Cuando en 1992 se firmó el TLC, se vivían los mejores días de la salinastroika, que asombró al mundo. Nadie pensó entonces que la alianza comercial con Estados Unidos y Canadá significaría vida o muerte para México. El destino económico depende de las futuras negociaciones que pondrán a prueba la solidez de la administración Sheinbaum. Se juega, sin hipérbole, el futuro del país. Curiosa paradoja: el régimen aborrecedor del neoliberalismo sometido al libre cambio. No menos paradójico resulta Trump con sus tarifas, herramienta clave del proteccionismo.
En el Renacimiento, los barcos, incluyendo a los piratas, se llevaban el oro y la plata de México y Perú y fijaban barreras comerciales, hasta que Adam Smith demostró que estaban equivocados. El liberalismo económico reinó hasta que Marx daría, junto con los socialistas utópicos, un giro para dividir al mundo.
Independientemente de las manías ideológicas, el TLC y su sucesor TLCAN han sido exitosos. El comercio se ha multiplicado varias veces. México, de ser una economía casi feudal, cerrada, es campeón de tratados comerciales y forma parte del bloque comercial de Norteamérica que compite con Europa y Asia, en particular con China.
El país se modernizó no solamente en la alternancia política, sino en su industria y comercio. La inversión no ha dejado de fluir a pesar de admoniciones y sermones de los enemigos del gobierno. La cercanía con Estados Unidos que el país llevaba lastimosamente como lápida a cuestas, propició que chinos, japoneses, coreanos, europeos, estadounidenses y canadienses hayan escogido a México como su plataforma para ingresar al mercado más grande del mundo. Estados Unidos dejó de ser el enemigo histórico para convertirse en afiliado comercial, un imprescindible vecino.

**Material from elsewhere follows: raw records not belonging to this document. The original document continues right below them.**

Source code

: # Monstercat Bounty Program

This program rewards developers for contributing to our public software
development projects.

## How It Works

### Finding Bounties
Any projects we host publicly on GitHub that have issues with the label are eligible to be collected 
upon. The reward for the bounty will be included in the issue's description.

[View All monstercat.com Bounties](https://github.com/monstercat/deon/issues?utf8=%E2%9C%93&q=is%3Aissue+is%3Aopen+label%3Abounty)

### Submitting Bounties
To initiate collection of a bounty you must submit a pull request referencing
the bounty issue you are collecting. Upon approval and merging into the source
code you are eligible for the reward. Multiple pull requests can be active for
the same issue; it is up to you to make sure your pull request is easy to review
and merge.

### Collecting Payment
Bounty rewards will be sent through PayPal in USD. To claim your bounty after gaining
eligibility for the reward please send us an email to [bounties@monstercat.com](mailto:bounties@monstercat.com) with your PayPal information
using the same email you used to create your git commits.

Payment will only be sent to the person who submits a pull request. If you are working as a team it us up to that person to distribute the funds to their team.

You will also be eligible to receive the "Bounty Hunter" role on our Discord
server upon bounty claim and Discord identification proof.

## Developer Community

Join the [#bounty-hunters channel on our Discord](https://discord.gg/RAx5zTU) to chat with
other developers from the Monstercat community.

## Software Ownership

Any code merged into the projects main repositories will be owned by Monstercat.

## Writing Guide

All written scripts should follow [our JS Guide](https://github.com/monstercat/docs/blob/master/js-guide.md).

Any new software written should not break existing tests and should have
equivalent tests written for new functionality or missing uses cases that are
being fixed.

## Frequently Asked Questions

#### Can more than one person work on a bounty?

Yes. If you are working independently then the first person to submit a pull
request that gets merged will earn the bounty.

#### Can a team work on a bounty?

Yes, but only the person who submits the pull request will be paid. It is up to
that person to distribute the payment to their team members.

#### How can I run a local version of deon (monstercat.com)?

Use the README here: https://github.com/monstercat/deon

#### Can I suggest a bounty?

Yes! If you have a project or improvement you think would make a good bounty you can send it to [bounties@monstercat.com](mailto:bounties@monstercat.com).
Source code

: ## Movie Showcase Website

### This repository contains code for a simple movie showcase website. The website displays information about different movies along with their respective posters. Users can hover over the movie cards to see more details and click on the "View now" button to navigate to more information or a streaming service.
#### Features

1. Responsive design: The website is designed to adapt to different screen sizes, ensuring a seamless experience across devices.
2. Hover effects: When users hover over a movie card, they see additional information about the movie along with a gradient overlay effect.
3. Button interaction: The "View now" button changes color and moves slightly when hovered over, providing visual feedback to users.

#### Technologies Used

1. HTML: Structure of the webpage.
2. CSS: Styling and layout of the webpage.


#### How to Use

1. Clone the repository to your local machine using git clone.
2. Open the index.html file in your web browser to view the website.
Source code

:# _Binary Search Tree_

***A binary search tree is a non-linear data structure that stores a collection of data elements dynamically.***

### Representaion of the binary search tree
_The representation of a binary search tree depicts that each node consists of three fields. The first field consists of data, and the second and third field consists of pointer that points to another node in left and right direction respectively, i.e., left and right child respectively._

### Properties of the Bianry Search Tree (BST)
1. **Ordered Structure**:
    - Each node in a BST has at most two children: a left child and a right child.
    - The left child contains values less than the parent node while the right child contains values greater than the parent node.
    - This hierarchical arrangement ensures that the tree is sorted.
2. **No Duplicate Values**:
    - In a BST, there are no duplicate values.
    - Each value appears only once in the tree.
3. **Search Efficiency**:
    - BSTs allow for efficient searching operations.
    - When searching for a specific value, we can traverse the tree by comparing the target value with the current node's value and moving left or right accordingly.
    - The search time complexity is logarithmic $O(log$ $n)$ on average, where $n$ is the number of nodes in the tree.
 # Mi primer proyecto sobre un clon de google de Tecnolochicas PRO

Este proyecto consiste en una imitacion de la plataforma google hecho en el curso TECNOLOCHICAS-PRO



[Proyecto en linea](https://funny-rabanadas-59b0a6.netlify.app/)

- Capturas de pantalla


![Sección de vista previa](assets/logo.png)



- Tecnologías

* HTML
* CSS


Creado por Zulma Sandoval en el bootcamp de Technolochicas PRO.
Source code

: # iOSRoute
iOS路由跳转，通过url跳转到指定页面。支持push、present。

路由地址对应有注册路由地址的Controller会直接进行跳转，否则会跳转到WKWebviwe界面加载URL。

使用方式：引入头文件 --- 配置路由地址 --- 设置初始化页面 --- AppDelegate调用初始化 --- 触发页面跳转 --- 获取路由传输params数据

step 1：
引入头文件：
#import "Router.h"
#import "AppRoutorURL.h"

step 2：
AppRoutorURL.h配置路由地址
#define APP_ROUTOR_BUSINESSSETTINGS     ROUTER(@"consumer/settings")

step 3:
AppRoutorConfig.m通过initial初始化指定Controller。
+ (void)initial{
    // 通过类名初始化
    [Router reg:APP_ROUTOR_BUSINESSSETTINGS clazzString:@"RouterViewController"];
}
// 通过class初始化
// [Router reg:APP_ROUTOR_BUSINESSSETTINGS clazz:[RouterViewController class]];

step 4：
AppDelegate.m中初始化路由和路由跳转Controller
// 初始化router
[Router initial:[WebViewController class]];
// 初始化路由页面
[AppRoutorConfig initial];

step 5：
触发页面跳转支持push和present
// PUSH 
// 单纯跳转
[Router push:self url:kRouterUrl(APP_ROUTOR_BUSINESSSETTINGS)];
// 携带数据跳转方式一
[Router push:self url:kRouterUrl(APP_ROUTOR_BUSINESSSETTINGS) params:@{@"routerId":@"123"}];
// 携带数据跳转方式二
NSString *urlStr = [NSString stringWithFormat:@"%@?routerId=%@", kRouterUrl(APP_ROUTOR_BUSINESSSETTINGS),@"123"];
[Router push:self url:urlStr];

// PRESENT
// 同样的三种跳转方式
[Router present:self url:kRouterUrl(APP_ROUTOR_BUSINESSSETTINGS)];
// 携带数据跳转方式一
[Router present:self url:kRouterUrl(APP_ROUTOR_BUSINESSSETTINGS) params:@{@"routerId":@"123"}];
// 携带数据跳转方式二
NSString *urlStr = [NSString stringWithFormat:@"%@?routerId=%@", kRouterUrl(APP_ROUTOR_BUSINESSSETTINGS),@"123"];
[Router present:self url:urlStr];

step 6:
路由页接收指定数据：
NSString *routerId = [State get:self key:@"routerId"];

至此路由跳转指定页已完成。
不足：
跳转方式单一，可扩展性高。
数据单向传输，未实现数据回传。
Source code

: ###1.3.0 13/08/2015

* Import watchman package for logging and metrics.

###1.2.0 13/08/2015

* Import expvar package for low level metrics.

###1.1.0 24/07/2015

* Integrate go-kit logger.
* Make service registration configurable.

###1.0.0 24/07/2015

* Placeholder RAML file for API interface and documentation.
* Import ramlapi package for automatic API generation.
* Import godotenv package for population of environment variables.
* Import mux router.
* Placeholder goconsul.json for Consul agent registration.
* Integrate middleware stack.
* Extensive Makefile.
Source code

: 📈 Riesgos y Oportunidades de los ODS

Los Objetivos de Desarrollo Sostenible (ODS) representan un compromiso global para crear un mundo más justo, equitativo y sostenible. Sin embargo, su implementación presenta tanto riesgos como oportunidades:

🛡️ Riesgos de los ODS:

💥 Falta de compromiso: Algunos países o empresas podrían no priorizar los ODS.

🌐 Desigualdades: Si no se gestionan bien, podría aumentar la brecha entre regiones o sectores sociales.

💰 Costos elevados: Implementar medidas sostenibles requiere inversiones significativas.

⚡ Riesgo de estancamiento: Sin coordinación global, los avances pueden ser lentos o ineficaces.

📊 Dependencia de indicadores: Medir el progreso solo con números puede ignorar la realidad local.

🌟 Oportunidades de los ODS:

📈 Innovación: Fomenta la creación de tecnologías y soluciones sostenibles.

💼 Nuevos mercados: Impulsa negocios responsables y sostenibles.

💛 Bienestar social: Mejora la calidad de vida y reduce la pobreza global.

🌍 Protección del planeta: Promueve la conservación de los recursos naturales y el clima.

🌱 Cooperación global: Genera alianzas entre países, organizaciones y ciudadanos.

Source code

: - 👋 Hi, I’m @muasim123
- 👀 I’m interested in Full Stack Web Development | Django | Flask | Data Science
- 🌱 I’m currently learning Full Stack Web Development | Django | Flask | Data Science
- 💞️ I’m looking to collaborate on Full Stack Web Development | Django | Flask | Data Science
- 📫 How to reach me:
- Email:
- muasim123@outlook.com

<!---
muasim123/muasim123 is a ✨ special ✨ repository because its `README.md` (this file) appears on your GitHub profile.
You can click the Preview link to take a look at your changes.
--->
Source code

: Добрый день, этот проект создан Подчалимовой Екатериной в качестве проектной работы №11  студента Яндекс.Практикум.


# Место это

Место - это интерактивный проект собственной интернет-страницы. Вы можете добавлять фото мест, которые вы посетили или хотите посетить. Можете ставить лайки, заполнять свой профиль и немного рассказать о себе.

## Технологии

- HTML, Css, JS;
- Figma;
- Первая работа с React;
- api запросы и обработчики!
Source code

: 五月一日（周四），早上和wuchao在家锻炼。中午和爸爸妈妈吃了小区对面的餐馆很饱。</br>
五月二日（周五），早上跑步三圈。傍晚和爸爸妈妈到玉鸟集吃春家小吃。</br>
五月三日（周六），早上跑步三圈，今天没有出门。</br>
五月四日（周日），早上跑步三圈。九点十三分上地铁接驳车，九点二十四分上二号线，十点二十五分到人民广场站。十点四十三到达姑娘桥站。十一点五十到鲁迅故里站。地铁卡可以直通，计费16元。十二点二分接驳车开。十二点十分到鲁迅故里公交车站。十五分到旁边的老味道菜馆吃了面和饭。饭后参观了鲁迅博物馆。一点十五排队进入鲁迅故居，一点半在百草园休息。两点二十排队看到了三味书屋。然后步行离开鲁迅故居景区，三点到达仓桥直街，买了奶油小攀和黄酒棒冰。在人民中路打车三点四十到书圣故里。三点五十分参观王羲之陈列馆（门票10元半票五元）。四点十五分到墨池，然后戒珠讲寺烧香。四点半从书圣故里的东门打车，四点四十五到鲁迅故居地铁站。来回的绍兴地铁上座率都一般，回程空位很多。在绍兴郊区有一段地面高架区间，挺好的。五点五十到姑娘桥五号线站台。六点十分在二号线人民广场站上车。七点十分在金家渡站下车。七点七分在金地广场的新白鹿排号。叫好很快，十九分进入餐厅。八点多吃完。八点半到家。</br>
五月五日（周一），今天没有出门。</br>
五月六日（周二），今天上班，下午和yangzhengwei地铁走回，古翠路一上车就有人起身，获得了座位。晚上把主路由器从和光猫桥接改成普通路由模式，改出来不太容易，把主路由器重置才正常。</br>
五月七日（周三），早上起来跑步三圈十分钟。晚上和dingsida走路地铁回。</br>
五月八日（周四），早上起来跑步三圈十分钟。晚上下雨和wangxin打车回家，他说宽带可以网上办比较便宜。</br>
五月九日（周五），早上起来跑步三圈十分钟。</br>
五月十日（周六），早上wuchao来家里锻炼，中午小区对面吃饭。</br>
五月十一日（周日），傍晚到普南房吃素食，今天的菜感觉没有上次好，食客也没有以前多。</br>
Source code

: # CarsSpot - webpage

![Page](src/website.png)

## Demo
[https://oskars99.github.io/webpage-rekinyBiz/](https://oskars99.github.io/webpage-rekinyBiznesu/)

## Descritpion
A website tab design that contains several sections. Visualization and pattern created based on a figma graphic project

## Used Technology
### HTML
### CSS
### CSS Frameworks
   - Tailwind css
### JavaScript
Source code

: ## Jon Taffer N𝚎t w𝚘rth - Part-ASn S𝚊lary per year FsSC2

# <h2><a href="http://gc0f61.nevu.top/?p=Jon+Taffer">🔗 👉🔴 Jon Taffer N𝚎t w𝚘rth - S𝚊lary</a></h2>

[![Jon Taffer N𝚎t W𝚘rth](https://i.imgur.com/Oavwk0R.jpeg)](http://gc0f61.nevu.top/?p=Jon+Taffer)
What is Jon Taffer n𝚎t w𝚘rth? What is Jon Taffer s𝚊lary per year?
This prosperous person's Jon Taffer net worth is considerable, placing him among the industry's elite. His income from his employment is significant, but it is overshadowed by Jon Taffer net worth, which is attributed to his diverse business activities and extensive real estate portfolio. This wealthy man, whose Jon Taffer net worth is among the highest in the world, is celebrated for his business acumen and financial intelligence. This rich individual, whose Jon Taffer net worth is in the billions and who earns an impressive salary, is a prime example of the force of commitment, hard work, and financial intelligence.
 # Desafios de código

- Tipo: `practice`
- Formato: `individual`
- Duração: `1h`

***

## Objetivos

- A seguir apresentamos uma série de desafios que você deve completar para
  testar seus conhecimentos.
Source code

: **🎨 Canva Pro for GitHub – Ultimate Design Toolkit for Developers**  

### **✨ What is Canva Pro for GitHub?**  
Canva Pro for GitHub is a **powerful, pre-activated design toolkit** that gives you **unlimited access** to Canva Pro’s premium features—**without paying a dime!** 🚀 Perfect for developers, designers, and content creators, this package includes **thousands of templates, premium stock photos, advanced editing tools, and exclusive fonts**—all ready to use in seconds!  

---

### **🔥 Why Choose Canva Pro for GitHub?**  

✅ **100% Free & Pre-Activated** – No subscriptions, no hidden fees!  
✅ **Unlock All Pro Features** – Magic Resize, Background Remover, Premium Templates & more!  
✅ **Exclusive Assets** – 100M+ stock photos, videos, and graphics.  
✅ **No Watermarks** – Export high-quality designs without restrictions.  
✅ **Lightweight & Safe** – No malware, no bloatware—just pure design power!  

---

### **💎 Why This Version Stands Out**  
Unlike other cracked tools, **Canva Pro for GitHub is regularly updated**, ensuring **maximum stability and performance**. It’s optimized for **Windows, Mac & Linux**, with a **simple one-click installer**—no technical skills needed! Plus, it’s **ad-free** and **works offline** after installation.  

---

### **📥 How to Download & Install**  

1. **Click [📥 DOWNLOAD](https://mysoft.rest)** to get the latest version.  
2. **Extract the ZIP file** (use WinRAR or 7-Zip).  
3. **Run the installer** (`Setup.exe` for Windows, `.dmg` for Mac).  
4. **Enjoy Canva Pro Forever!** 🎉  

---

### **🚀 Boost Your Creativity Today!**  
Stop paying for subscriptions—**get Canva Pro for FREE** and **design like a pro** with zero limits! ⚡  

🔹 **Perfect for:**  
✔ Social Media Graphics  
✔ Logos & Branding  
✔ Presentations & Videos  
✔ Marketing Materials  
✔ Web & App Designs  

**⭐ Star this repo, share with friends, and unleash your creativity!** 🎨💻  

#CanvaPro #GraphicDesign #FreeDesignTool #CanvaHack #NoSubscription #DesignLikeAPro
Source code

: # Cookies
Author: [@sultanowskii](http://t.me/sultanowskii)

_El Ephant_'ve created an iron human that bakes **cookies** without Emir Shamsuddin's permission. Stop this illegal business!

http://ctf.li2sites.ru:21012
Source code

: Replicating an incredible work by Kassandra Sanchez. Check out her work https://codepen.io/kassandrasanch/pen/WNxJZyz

Las empresas maquiladoras y las cadenas de suministro han impulsado la ocupación de mano de obra con el beneficio social inherente. Los sectores industriales nacionales como el automotriz, electrónico, agroalimentario, aeronáutico y otros están a la vanguardia tecnológica. México juega en grandes ligas y ni siquiera todas las tonterías de los gobiernos en turno, que manejan sin destreza técnica cuestiones cruciales (división de poderes, independencia judicial, ley de amparo, neutralidad electoral, división social que provoca encono social) habrán de descarrilar la negociación futura.
Claro que no todo es reír y cantar. Este aparente paraíso terrenal tiene enormes costos: la dependencia (80%) del mercado estadounidense. Solo imaginar un escenario atroz: Estados Unidos cancelando la entrega de gas natural a México. Cerca del 80% del gas que utiliza México se importa de Estados Unidos. México tendría solo unas semanas para poder subsistir.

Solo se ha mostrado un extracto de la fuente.